Not Uneventful - Blournaling #3

We bid a bittersweet goodbye to our dear friends on Discovery and Daydreamer on Thursday.  Then we set off down wind for a night crossing from Marigot, St. Martin to the British Virgin Islands (BVI's).  We hoped for an uneventful crossing.  That's not what we got. Here are some excerpts from my journal.  

A beautiful send off from Daydreamer and Discovery.

A beautiful send off from Daydreamer and Discovery.

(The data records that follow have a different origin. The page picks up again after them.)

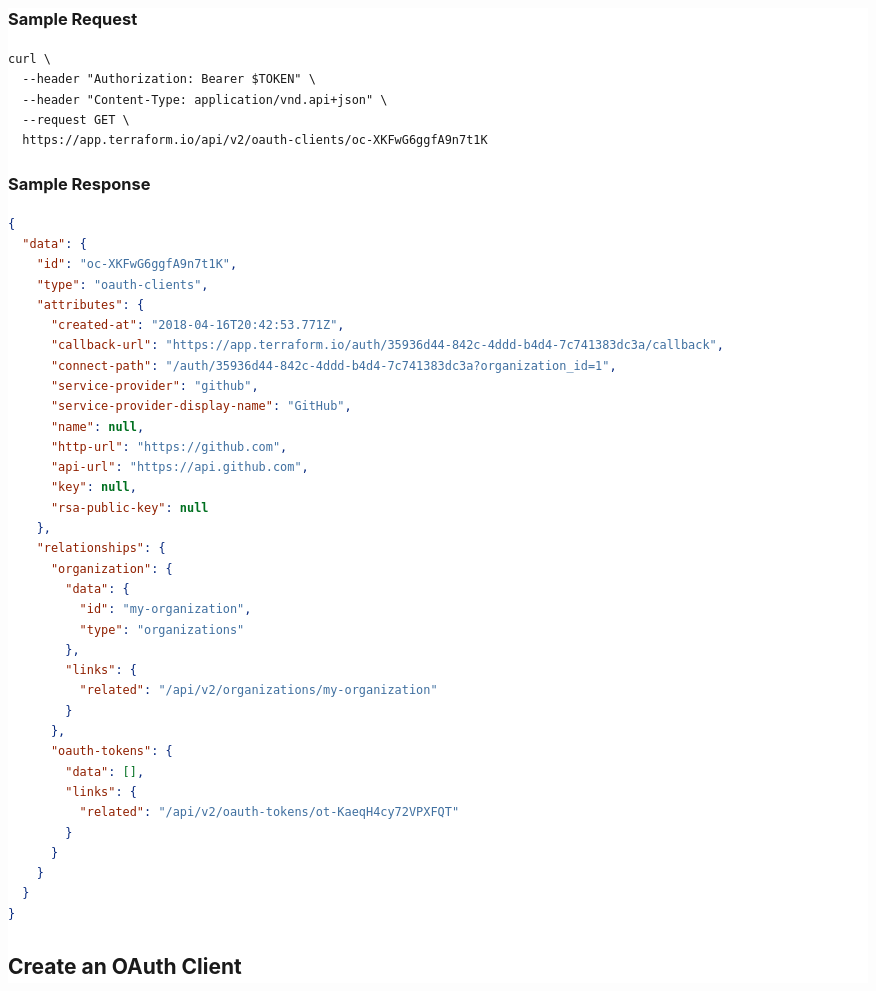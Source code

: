 ### Sample Request

```shell
curl \
  --header "Authorization: Bearer $TOKEN" \
  --header "Content-Type: application/vnd.api+json" \
  --request GET \
  https://app.terraform.io/api/v2/oauth-clients/oc-XKFwG6ggfA9n7t1K
```

### Sample Response

```json
{
  "data": {
    "id": "oc-XKFwG6ggfA9n7t1K",
    "type": "oauth-clients",
    "attributes": {
      "created-at": "2018-04-16T20:42:53.771Z",
      "callback-url": "https://app.terraform.io/auth/35936d44-842c-4ddd-b4d4-7c741383dc3a/callback",
      "connect-path": "/auth/35936d44-842c-4ddd-b4d4-7c741383dc3a?organization_id=1",
      "service-provider": "github",
      "service-provider-display-name": "GitHub",
      "name": null,
      "http-url": "https://github.com",
      "api-url": "https://api.github.com",
      "key": null,
      "rsa-public-key": null
    },
    "relationships": {
      "organization": {
        "data": {
          "id": "my-organization",
          "type": "organizations"
        },
        "links": {
          "related": "/api/v2/organizations/my-organization"
        }
      },
      "oauth-tokens": {
        "data": [],
        "links": {
          "related": "/api/v2/oauth-tokens/ot-KaeqH4cy72VPXFQT"
        }
      }
    }
  }
}
```

## Create an OAuth Client
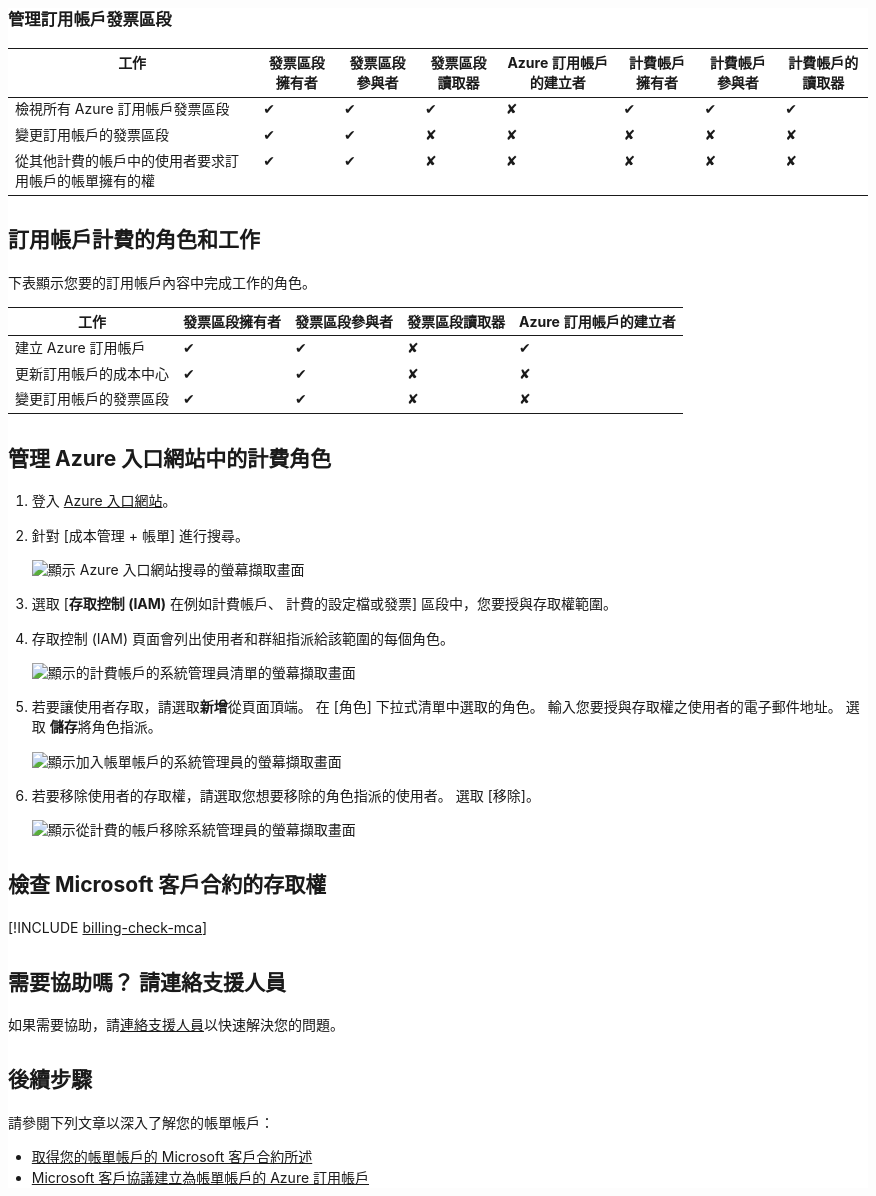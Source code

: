 ### <a name="manage-subscriptions-for-invoice-section"></a>管理訂用帳戶發票區段

|工作|發票區段擁有者|發票區段參與者|發票區段讀取器|Azure 訂用帳戶的建立者|計費帳戶擁有者|計費帳戶參與者|計費帳戶的讀取器
|---|---|---|---|---|---|---|---|
|檢視所有 Azure 訂用帳戶發票區段|✔|✔|✔|✘|✔|✔|✔|
|變更訂用帳戶的發票區段|✔|✔|✘|✘|✘|✘|✘|
|從其他計費的帳戶中的使用者要求訂用帳戶的帳單擁有的權|✔|✔|✘|✘|✘|✘|✘|

## <a name="subscription-billing-roles-and-tasks"></a>訂用帳戶計費的角色和工作

下表顯示您要的訂用帳戶內容中完成工作的角色。

|工作|發票區段擁有者|發票區段參與者|發票區段讀取器|Azure 訂用帳戶的建立者|
|---|---|---|---|---|
|建立 Azure 訂用帳戶|✔|✔|✘|✔|
|更新訂用帳戶的成本中心|✔|✔|✘|✘|
|變更訂用帳戶的發票區段|✔|✔|✘|✘|

## <a name="manage-billing-roles-in-the-azure-portal"></a>管理 Azure 入口網站中的計費角色

1. 登入 [Azure 入口網站](https://portal.azure.com)。

2. 針對 [成本管理 + 帳單]  進行搜尋。

   ![顯示 Azure 入口網站搜尋的螢幕擷取畫面](./media/billing-understand-mca-roles/billing-search-cost-management-billing.png)

3. 選取 [**存取控制 (IAM)** 在例如計費帳戶、 計費的設定檔或發票] 區段中，您要授與存取權範圍。

4. 存取控制 (IAM) 頁面會列出使用者和群組指派給該範圍的每個角色。

   ![顯示的計費帳戶的系統管理員清單的螢幕擷取畫面](./media/billing-understand-mca-roles/billing-list-admins.png)

5. 若要讓使用者存取，請選取**新增**從頁面頂端。 在 [角色] 下拉式清單中選取的角色。 輸入您要授與存取權之使用者的電子郵件地址。 選取 **儲存**將角色指派。

   ![顯示加入帳單帳戶的系統管理員的螢幕擷取畫面](./media/billing-understand-mca-roles/billing-add-admin.png)

6. 若要移除使用者的存取權，請選取您想要移除的角色指派的使用者。 選取 [移除]。

   ![顯示從計費的帳戶移除系統管理員的螢幕擷取畫面](./media/billing-understand-mca-roles/billing-remove-admin.png)

## <a name="check-access-to-a-microsoft-customer-agreement"></a>檢查 Microsoft 客戶合約的存取權
[!INCLUDE [billing-check-mca](../../includes/billing-check-mca.md)]

## <a name="need-help-contact-support"></a>需要協助嗎？ 請連絡支援人員
如果需要協助，請[連絡支援人員](https://portal.azure.com/?#blade/Microsoft_Azure_Support/HelpAndSupportBlade)以快速解決您的問題。

## <a name="next-steps"></a>後續步驟

請參閱下列文章以深入了解您的帳單帳戶：

- [取得您的帳單帳戶的 Microsoft 客戶合約所述](billing-mca-overview.md)
- [Microsoft 客戶協議建立為帳單帳戶的 Azure 訂用帳戶](billing-mca-create-subscription.md)
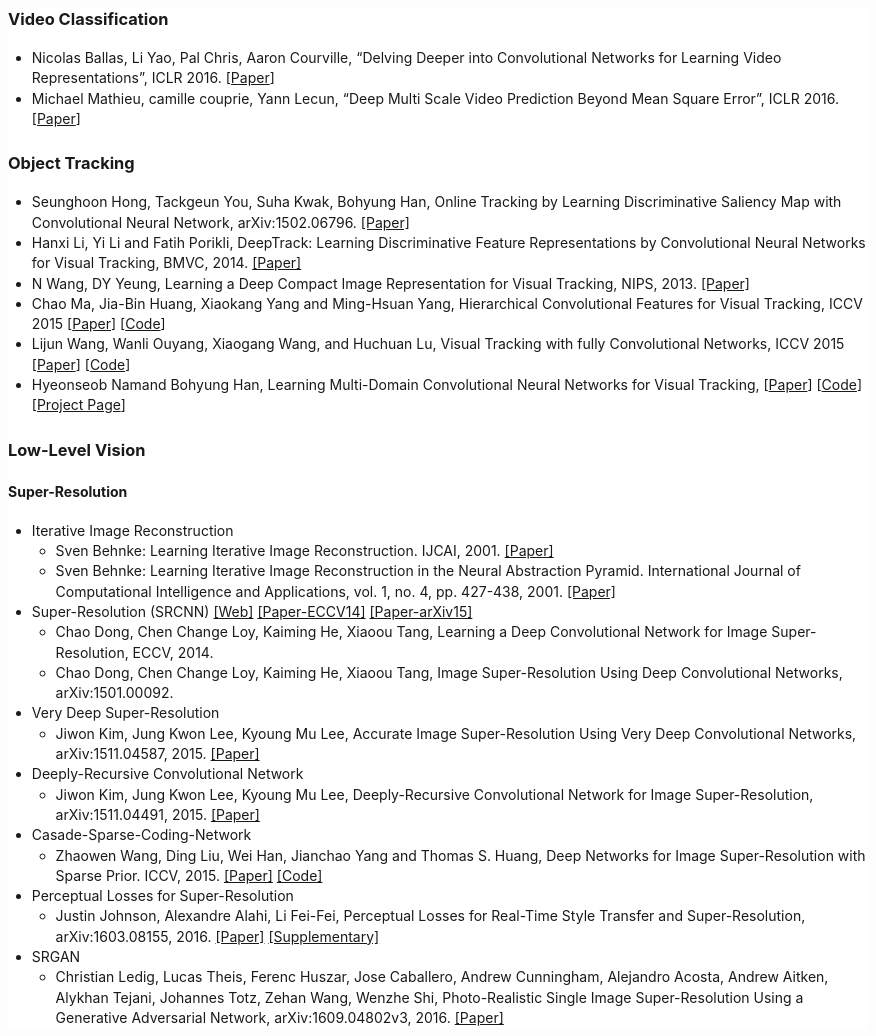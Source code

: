 ### Video Classification

-   Nicolas Ballas, Li Yao, Pal Chris, Aaron Courville, “Delving Deeper into Convolutional Networks for Learning Video Representations”, ICLR 2016. \[[Paper](http://arxiv.org/pdf/1511.06432v4.pdf)\]
-   Michael Mathieu, camille couprie, Yann Lecun, “Deep Multi Scale Video Prediction Beyond Mean Square Error”, ICLR 2016. \[[Paper](http://arxiv.org/pdf/1511.05440v6.pdf)\]

### Object Tracking

-   Seunghoon Hong, Tackgeun You, Suha Kwak, Bohyung Han, Online Tracking by Learning Discriminative Saliency Map with Convolutional Neural Network, arXiv:1502.06796. [\[Paper\]](http://arxiv.org/pdf/1502.06796)
-   Hanxi Li, Yi Li and Fatih Porikli, DeepTrack: Learning Discriminative Feature Representations by Convolutional Neural Networks for Visual Tracking, BMVC, 2014. [\[Paper\]](http://www.bmva.org/bmvc/2014/files/paper028.pdf)
-   N Wang, DY Yeung, Learning a Deep Compact Image Representation for Visual Tracking, NIPS, 2013. [\[Paper\]](http://winsty.net/papers/dlt.pdf)
-   Chao Ma, Jia-Bin Huang, Xiaokang Yang and Ming-Hsuan Yang, Hierarchical Convolutional Features for Visual Tracking, ICCV 2015 \[[Paper](http://www.cv-foundation.org/openaccess/content_iccv_2015/papers/Ma_Hierarchical_Convolutional_Features_ICCV_2015_paper.pdf)\] \[[Code](https://github.com/jbhuang0604/CF2)\]
-   Lijun Wang, Wanli Ouyang, Xiaogang Wang, and Huchuan Lu, Visual Tracking with fully Convolutional Networks, ICCV 2015 \[[Paper](http://202.118.75.4/lu/Paper/ICCV2015/iccv15_lijun.pdf)\] \[[Code](https://github.com/scott89/FCNT)\]
-   Hyeonseob Namand Bohyung Han, Learning Multi-Domain Convolutional Neural Networks for Visual Tracking, \[[Paper](http://arxiv.org/pdf/1510.07945.pdf)\] \[[Code](https://github.com/HyeonseobNam/MDNet)\] \[[Project Page](http://cvlab.postech.ac.kr/research/mdnet/)\]

### Low-Level Vision

#### Super-Resolution

-   Iterative Image Reconstruction
    -   Sven Behnke: Learning Iterative Image Reconstruction. IJCAI, 2001. [\[Paper\]](http://www.ais.uni-bonn.de/behnke/papers/ijcai01.pdf)
    -   Sven Behnke: Learning Iterative Image Reconstruction in the Neural Abstraction Pyramid. International Journal of Computational Intelligence and Applications, vol. 1, no. 4, pp. 427-438, 2001. [\[Paper\]](http://www.ais.uni-bonn.de/behnke/papers/ijcia01.pdf)
-   Super-Resolution (SRCNN) [\[Web\]](http://mmlab.ie.cuhk.edu.hk/projects/SRCNN.html) [\[Paper-ECCV14\]](http://personal.ie.cuhk.edu.hk/~ccloy/files/eccv_2014_deepresolution.pdf) [\[Paper-arXiv15\]](http://arxiv.org/pdf/1501.00092.pdf)
    -   Chao Dong, Chen Change Loy, Kaiming He, Xiaoou Tang, Learning a Deep Convolutional Network for Image Super-Resolution, ECCV, 2014.
    -   Chao Dong, Chen Change Loy, Kaiming He, Xiaoou Tang, Image Super-Resolution Using Deep Convolutional Networks, arXiv:1501.00092.
-   Very Deep Super-Resolution
    -   Jiwon Kim, Jung Kwon Lee, Kyoung Mu Lee, Accurate Image Super-Resolution Using Very Deep Convolutional Networks, arXiv:1511.04587, 2015. [\[Paper\]](http://arxiv.org/abs/1511.04587)
-   Deeply-Recursive Convolutional Network
    -   Jiwon Kim, Jung Kwon Lee, Kyoung Mu Lee, Deeply-Recursive Convolutional Network for Image Super-Resolution, arXiv:1511.04491, 2015. [\[Paper\]](http://arxiv.org/abs/1511.04491)
-   Casade-Sparse-Coding-Network
    -   Zhaowen Wang, Ding Liu, Wei Han, Jianchao Yang and Thomas S. Huang, Deep Networks for Image Super-Resolution with Sparse Prior. ICCV, 2015. [\[Paper\]](http://www.ifp.illinois.edu/~dingliu2/iccv15/iccv15.pdf) [\[Code\]](http://www.ifp.illinois.edu/~dingliu2/iccv15/)
-   Perceptual Losses for Super-Resolution
    -   Justin Johnson, Alexandre Alahi, Li Fei-Fei, Perceptual Losses for Real-Time Style Transfer and Super-Resolution, arXiv:1603.08155, 2016. [\[Paper\]](http://arxiv.org/abs/1603.08155) [\[Supplementary\]](http://cs.stanford.edu/people/jcjohns/papers/fast-style/fast-style-supp.pdf)
-   SRGAN
    -   Christian Ledig, Lucas Theis, Ferenc Huszar, Jose Caballero, Andrew Cunningham, Alejandro Acosta, Andrew Aitken, Alykhan Tejani, Johannes Totz, Zehan Wang, Wenzhe Shi, Photo-Realistic Single Image Super-Resolution Using a Generative Adversarial Network, arXiv:1609.04802v3, 2016. [\[Paper\]](https://arxiv.org/pdf/1609.04802v3.pdf)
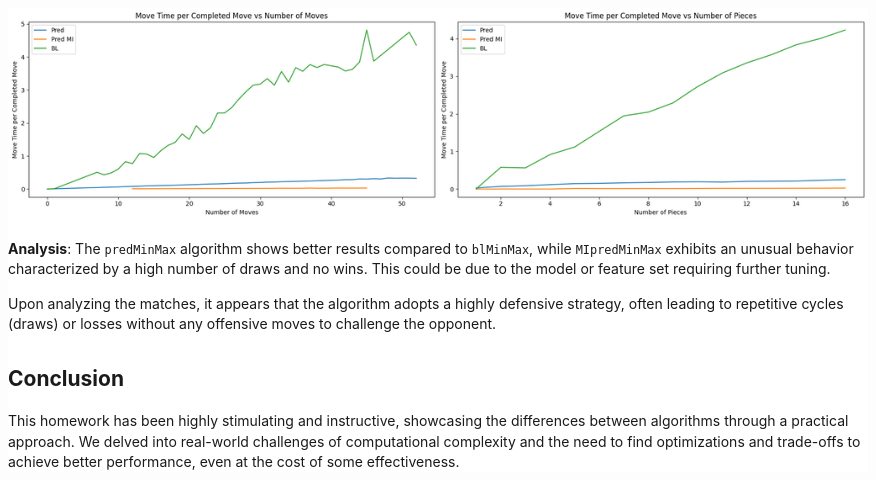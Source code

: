 ![Execution Times for Predictive Algorithms](img/times_pred.png)

**Analysis**:
The `predMinMax` algorithm shows better results compared to `blMinMax`, while `MIpredMinMax` exhibits an unusual behavior characterized by a high number of draws and no wins. This could be due to the model or feature set requiring further tuning.

Upon analyzing the matches, it appears that the algorithm adopts a highly defensive strategy, often leading to repetitive cycles (draws) or losses without any offensive moves to challenge the opponent.

## Conclusion

This homework has been highly stimulating and instructive, showcasing the differences between algorithms through a practical approach. We delved into real-world challenges of computational complexity and the need to find optimizations and trade-offs to achieve better performance, even at the cost of some effectiveness.

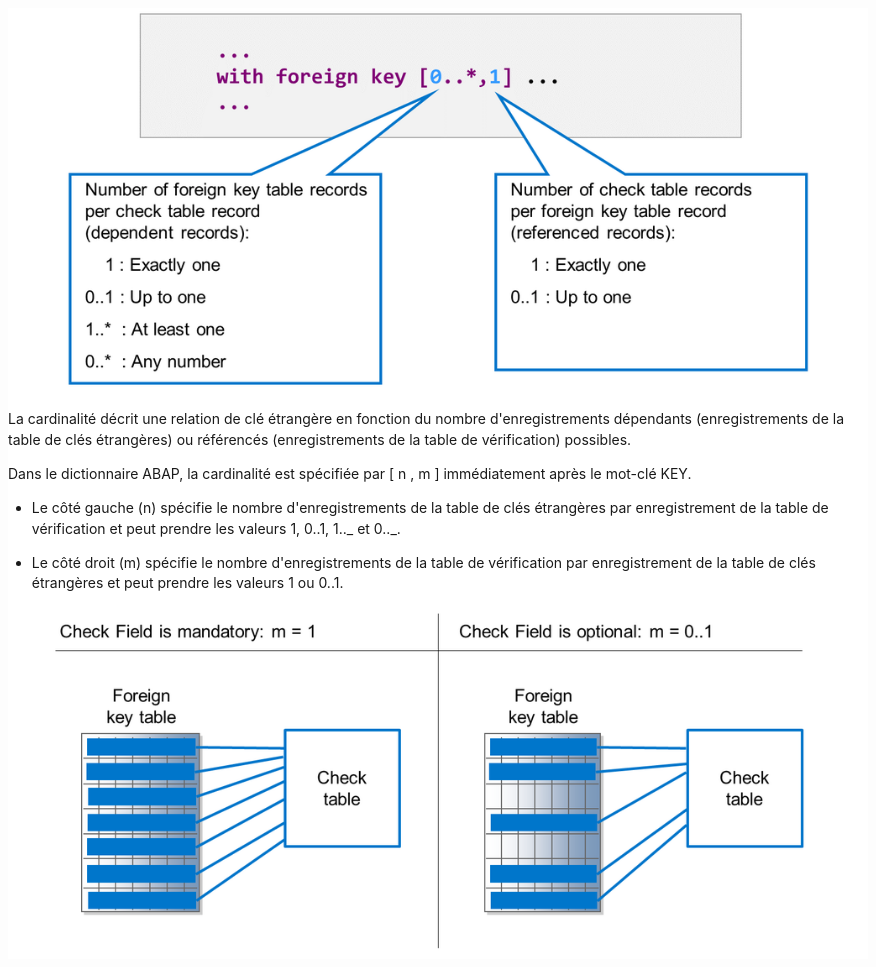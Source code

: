 ![](./assets/03Sema3.png)

La cardinalité décrit une relation de clé étrangère en fonction du nombre d'enregistrements dépendants (enregistrements de la table de clés étrangères) ou référencés (enregistrements de la table de vérification) possibles.

Dans le dictionnaire ABAP, la cardinalité est spécifiée par [ n , m ] immédiatement après le mot-clé KEY.

- Le côté gauche (n) spécifie le nombre d'enregistrements de la table de clés étrangères par enregistrement de la table de vérification et peut prendre les valeurs 1, 0..1, 1.._ et 0.._.

- Le côté droit (m) spécifie le nombre d'enregistrements de la table de vérification par enregistrement de la table de clés étrangères et peut prendre les valeurs 1 ou 0..1.

![](./assets/03Sema4.png)
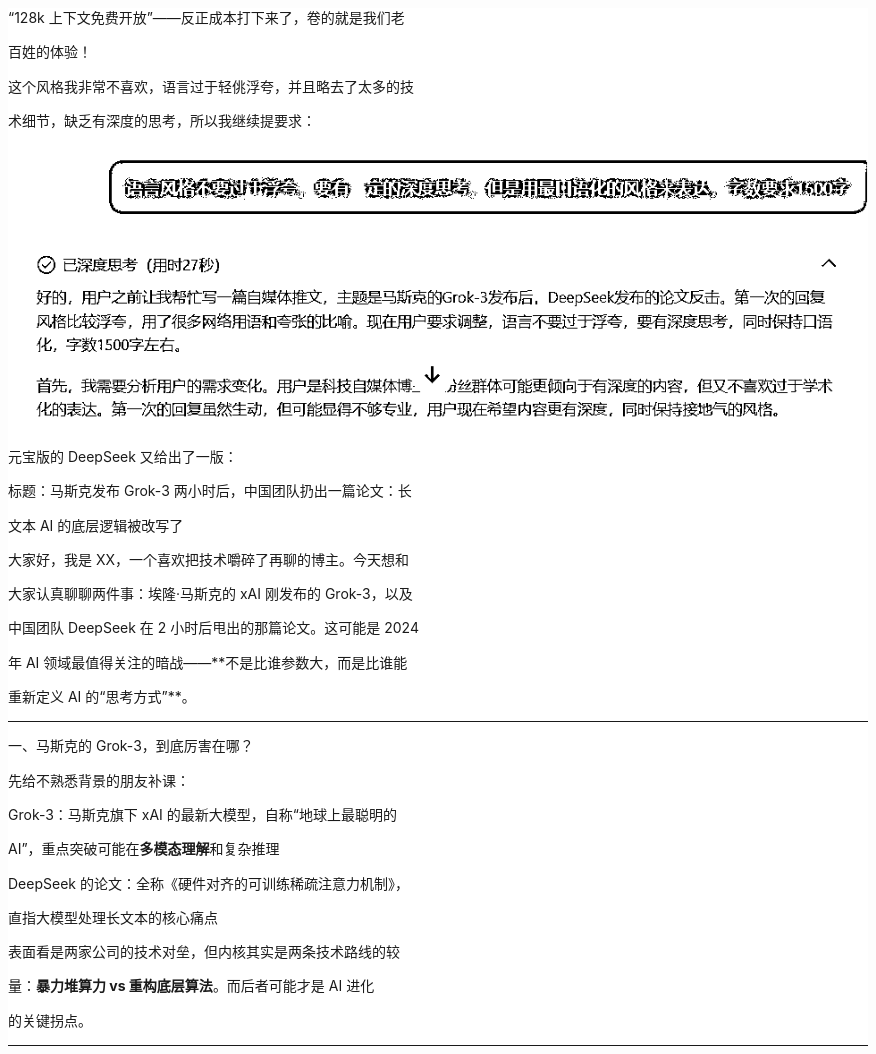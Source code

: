 “128k 上下文免费开放”——反正成本打下来了，卷的就是我们老

百姓的体验！

这个风格我非常不喜欢，语言过于轻佻浮夸，并且略去了太多的技

术细节，缺乏有深度的思考，所以我继续提要求：

![](img/60a94c8421d244a7f734f18551ce7947.png)

元宝版的 DeepSeek 又给出了一版：

标题：马斯克发布 Grok-3 两小时后，中国团队扔出一篇论文：长

文本 AI 的底层逻辑被改写了

大家好，我是 XX，一个喜欢把技术嚼碎了再聊的博主。今天想和

大家认真聊聊两件事：埃隆·马斯克的 xAI 刚发布的 Grok-3，以及

中国团队 DeepSeek 在 2 小时后甩出的那篇论文。这可能是 2024

年 AI 领域最值得关注的暗战——**不是比谁参数大，而是比谁能

重新定义 AI 的“思考方式”**。

* * *

一、马斯克的 Grok-3，到底厉害在哪？

先给不熟悉背景的朋友补课：

Grok-3：马斯克旗下 xAI 的最新大模型，自称“地球上最聪明的

AI”，重点突破可能在**多模态理解**和复杂推理

DeepSeek 的论文：全称《硬件对齐的可训练稀疏注意力机制》，

直指大模型处理长文本的核心痛点

表面看是两家公司的技术对垒，但内核其实是两条技术路线的较

量：**暴力堆算力 vs 重构底层算法**。而后者可能才是 AI 进化

的关键拐点。

* * *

Friday.  Spanish Town, Virgin Gorda, BVI’s.  We got our butts kicked coming here.  We sailed in from St. Martin yesterday, but today I feel together enough to write about it.  Let me break it down:

  • Left at 7:30pm.  Beautiful skies.  Calm winds.  Emily made dinner.  We all ate while underway and enjoyed looked at the stars.  The Milky Way.  Who knew!?  The kids settled into a movie.  Karina and I took watch from 9pm-12am.  Eli hung out in the cockpit with us for a while.  He came out from watching his movie, sat down and tilted his head back and looked at the sky:  “Whoa….thousands.”  Yes, son, there are thousands of stars.  I loved this moment. 
     
  • As we got further out from St. Martin, the wind and seas picked up.  I started to feel rocky so I laid down on the salon floor.  Karina’s place of choice when she’s not feeling well is at the helm chair.  So that worked out.  Eli fell asleep in the cockpit.  Lily had fallen asleep in the main salon.  She woke up somewhere around 10-11pm.  I helped her below to her bed.  This made me sick.  When I came back up, I had time to pull out a large stainless steel bowl and threw up, dumped it down the drain and rinsed the bowl.  I went back to the floor and stayed there until the end of our watch.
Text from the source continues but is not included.